PROBLEM STATEMENT: Keep every line of the data below that has the string "Chat" and present those lines.

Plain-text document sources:
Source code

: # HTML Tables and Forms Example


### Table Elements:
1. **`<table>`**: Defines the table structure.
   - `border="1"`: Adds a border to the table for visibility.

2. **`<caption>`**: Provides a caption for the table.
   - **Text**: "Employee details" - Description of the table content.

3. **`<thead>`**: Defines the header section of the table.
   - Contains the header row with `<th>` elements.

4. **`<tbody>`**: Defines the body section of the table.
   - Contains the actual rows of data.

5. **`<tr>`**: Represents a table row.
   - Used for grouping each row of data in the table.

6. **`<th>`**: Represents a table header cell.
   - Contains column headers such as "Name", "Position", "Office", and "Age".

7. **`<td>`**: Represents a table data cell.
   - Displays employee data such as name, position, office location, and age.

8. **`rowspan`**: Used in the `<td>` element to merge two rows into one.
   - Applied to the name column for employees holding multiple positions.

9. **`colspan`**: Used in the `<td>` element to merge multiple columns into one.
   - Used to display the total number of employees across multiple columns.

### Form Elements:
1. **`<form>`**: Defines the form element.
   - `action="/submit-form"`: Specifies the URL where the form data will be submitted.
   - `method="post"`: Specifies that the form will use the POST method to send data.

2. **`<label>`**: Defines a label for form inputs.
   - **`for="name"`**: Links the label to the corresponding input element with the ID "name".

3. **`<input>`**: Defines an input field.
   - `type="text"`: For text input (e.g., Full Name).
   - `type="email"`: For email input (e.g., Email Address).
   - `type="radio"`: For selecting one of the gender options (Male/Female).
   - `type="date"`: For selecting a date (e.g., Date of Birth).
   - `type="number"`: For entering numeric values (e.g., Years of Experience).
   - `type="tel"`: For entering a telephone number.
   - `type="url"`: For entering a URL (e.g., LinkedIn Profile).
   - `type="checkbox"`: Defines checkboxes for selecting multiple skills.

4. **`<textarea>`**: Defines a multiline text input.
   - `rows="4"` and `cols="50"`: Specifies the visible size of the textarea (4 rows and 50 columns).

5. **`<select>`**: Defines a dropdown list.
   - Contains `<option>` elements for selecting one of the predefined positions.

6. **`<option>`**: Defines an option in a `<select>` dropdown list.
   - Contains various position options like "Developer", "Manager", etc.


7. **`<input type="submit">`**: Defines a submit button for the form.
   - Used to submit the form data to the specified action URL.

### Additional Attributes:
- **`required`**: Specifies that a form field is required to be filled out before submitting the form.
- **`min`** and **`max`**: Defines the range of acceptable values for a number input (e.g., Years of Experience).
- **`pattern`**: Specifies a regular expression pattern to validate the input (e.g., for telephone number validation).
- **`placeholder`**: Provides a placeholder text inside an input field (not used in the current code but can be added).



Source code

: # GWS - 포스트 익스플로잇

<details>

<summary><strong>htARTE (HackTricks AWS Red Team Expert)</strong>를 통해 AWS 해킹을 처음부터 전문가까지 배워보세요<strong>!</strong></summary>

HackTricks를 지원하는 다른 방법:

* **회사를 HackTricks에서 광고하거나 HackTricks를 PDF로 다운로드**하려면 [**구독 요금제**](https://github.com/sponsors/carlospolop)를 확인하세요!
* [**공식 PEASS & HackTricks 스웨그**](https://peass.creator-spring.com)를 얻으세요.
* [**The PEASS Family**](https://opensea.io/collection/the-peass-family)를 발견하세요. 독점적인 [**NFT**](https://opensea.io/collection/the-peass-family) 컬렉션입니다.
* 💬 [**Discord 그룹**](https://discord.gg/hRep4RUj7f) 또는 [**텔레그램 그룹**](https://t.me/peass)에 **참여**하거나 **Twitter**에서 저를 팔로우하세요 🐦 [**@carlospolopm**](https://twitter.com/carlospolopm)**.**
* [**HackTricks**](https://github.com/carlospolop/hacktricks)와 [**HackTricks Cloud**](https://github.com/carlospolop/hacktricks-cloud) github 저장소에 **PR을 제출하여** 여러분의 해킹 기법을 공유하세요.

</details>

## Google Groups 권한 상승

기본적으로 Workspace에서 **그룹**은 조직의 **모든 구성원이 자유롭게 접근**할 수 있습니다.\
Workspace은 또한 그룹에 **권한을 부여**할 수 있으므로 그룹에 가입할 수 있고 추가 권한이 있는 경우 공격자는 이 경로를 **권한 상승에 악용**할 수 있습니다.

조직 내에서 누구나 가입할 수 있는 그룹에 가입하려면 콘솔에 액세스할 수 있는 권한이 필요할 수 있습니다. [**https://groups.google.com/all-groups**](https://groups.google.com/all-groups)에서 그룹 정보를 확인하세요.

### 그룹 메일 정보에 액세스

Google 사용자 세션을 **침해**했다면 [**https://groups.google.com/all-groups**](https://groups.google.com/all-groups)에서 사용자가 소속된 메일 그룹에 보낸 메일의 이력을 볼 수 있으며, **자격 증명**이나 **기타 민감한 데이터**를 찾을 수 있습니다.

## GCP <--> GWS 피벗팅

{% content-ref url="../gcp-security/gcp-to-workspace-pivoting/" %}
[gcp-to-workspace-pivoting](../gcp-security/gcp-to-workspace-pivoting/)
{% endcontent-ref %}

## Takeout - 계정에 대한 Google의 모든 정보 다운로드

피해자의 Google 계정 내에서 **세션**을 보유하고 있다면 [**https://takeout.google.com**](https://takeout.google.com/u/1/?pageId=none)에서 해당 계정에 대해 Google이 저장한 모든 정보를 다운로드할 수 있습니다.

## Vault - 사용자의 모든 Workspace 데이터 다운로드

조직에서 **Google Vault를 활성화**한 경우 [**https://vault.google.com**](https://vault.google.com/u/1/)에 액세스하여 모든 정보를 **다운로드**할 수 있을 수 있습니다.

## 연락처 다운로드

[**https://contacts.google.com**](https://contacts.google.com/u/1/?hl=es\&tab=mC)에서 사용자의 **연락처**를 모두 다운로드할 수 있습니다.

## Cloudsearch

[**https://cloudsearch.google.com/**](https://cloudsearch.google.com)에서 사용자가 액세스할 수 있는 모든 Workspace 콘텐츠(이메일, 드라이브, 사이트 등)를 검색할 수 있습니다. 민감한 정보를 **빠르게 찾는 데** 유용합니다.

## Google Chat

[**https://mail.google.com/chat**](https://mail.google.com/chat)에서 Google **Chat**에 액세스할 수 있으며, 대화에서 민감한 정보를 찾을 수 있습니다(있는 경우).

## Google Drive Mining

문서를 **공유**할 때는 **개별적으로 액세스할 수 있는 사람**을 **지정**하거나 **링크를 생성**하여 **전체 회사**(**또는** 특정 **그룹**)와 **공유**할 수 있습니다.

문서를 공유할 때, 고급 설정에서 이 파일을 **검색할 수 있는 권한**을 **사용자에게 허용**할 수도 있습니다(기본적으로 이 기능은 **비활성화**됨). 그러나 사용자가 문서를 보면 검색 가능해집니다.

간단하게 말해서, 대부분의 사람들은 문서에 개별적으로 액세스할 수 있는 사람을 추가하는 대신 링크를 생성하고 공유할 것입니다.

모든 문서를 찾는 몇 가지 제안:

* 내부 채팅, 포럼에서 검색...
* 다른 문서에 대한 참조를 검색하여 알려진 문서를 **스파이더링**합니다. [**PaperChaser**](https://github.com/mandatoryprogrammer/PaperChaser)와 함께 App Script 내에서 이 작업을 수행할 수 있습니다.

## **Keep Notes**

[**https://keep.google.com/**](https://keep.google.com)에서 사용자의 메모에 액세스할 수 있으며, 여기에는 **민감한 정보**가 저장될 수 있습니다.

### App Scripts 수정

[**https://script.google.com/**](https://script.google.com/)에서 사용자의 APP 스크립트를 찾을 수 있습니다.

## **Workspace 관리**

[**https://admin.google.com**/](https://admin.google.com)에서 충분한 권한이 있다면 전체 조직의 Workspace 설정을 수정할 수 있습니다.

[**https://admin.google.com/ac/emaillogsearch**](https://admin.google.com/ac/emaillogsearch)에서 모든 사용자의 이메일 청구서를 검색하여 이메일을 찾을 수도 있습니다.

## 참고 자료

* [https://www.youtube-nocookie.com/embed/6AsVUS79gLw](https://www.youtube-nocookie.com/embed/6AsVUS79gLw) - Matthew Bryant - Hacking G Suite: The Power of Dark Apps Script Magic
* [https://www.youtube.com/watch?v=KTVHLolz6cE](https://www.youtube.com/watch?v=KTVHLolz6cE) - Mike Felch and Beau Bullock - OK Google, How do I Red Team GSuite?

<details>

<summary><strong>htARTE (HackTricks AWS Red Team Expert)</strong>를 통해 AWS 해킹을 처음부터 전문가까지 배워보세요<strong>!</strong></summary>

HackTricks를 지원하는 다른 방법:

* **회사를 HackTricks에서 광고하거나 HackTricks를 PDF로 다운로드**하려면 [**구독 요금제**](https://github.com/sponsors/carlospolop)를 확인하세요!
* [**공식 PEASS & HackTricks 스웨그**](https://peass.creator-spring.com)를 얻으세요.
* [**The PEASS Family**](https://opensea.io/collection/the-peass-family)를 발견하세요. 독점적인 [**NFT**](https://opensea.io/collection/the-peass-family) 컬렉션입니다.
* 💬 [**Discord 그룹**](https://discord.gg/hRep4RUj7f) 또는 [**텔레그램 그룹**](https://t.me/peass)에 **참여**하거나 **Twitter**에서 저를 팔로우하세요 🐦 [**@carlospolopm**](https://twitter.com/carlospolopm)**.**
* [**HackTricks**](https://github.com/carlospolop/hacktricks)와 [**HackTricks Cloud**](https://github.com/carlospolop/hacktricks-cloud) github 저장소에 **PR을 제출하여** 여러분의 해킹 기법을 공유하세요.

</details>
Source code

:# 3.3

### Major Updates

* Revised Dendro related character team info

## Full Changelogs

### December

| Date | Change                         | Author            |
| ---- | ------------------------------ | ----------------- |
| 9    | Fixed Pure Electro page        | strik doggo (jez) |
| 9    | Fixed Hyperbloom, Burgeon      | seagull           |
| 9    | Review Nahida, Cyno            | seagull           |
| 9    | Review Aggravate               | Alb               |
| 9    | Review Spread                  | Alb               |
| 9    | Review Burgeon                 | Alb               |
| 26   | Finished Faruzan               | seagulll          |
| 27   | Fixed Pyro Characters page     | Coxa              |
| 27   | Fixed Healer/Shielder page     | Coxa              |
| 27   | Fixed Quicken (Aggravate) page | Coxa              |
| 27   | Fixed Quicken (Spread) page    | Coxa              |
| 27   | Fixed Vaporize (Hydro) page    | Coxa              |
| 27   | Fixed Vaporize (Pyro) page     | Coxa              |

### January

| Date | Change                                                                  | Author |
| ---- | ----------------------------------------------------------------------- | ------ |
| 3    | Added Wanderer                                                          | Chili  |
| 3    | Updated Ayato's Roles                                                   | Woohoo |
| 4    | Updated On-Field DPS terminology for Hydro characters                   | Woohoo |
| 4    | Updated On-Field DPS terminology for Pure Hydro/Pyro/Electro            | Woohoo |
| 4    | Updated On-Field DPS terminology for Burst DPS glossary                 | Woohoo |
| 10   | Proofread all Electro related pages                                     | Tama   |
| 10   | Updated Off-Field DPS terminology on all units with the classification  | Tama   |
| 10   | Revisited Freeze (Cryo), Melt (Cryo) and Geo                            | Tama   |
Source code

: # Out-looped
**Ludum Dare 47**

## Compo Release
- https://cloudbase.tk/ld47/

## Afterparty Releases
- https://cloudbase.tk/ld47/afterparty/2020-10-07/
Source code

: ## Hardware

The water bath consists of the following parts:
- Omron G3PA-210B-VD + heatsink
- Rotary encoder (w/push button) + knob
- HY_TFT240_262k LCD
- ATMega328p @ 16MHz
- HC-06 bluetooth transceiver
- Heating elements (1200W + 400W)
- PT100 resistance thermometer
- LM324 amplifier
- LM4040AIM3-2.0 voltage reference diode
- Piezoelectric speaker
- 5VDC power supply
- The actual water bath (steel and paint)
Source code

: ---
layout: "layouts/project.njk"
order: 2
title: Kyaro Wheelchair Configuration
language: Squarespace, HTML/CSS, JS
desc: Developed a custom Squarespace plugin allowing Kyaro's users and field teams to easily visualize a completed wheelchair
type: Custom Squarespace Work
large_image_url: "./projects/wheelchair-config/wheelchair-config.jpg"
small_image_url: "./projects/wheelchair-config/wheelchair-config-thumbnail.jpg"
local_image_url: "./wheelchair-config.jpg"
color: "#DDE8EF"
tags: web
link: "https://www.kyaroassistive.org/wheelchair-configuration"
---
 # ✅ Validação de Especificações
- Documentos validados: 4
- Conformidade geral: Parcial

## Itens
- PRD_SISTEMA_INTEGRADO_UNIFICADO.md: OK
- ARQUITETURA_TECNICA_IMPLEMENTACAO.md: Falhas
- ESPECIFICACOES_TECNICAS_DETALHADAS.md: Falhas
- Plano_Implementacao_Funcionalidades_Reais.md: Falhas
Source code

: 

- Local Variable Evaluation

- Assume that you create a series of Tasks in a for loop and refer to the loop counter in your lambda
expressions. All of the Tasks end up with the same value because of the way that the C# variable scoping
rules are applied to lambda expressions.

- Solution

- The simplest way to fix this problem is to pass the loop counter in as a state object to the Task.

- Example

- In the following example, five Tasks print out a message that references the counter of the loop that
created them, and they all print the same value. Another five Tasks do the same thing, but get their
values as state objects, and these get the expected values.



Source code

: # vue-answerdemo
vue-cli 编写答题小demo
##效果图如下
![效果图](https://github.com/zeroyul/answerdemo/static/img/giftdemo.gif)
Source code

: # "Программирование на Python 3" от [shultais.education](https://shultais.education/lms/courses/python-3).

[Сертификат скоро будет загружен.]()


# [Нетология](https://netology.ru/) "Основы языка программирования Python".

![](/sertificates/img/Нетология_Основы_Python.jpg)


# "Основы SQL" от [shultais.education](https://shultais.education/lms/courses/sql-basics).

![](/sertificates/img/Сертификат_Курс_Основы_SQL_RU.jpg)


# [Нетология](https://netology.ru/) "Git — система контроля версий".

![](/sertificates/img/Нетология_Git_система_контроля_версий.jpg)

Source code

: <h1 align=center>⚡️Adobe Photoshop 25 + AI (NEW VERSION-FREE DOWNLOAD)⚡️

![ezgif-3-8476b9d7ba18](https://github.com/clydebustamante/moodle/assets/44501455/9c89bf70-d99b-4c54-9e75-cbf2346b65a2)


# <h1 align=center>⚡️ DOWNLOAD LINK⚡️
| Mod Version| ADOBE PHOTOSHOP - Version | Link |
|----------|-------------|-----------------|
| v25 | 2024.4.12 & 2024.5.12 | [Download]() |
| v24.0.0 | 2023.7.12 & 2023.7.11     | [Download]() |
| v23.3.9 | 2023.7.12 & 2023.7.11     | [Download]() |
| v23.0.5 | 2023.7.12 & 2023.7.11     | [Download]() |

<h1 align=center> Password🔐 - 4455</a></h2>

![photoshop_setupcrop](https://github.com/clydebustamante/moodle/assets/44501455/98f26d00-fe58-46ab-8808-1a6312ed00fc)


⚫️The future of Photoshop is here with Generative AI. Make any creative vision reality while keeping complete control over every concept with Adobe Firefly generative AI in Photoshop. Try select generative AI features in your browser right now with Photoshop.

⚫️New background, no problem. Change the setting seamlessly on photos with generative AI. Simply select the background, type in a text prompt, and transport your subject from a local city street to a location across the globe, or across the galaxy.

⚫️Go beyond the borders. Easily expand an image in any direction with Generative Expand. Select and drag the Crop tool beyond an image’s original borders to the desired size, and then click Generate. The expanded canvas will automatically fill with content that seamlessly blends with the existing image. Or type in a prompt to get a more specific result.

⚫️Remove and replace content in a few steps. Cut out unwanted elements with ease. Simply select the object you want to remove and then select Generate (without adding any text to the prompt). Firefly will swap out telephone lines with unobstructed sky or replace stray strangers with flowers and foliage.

RESPONSE TO THIS TASK:
## Google Chat
[**https://mail.google.com/chat**](https://mail.google.com/chat)에서 Google **Chat**에 액세스할 수 있으며, 대화에서 민감한 정보를 찾을 수 있습니다(있는 경우).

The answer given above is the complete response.